Ashley’s advice: you’re a salesperson before you start selling. When you find a product that you use and are passionate about, using social selling to maximize your efficacy comes easy. You don’t have to be good on social media — just be relatable. Be a human and people will respect that.
Here’s the question: can direct sales be a lifelong opportunity for everybody? For Ashely, sales aren’t for everybody. But, for those who want to learn it, live it, and commit to it, it’s entirely achievable. So, how do we combat the stigma surrounding direct sales? The thing is, it requires an amount of relationship building and connection. It gets a bad rap when people aren’t authentic. Bring your real self to the table and you can avoid the heebie-jeebies. Getting leads in that space takes tact. Hosting parties where friend circles can join allow for natural, organic referrals to happen. By doing that, even if people aren’t interested, there’s a good chance they know someone. That way, you don’t have to creep into people’s inboxes. Don’t always try to sell to people–just be friends with them. Build trust first, it’s not rocket science! The point is, you have to long-game it. It’s not an instant gratification–set expectations that are realistic and allow you to grow into those goals.

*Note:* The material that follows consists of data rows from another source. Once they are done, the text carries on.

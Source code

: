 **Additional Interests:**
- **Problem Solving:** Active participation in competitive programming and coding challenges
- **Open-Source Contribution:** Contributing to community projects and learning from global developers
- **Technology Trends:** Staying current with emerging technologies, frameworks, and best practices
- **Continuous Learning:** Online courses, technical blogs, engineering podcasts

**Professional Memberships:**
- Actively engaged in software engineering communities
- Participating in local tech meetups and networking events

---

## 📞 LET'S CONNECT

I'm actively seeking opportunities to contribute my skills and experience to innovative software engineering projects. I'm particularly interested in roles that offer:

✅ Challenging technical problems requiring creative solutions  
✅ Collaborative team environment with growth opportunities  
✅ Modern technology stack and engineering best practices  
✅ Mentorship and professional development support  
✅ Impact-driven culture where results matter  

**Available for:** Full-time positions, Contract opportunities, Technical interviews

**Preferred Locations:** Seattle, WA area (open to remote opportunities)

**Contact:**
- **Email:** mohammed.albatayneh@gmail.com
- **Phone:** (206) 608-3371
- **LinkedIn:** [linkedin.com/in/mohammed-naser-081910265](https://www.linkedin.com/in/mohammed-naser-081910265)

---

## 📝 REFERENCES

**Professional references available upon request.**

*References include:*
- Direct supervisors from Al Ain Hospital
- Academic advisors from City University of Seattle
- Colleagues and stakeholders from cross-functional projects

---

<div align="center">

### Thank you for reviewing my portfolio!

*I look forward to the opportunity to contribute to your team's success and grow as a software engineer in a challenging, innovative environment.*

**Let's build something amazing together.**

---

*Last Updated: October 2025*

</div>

The biggest reward Ashely found when she transitioned from the stability and safety that comes with a job in law enforcement is freedom. Ashley can sell flexibility and freedom–something many people crave now more than ever. Quality of life is more important than ever. You’re replaceable at work, but you’re the most important person in your home. It’s not worth losing important time with your family for that check when you can have both. What it takes is putting in the work, finding the time, and grinding out what you need to do to become not just a salesperson, but a sales leader.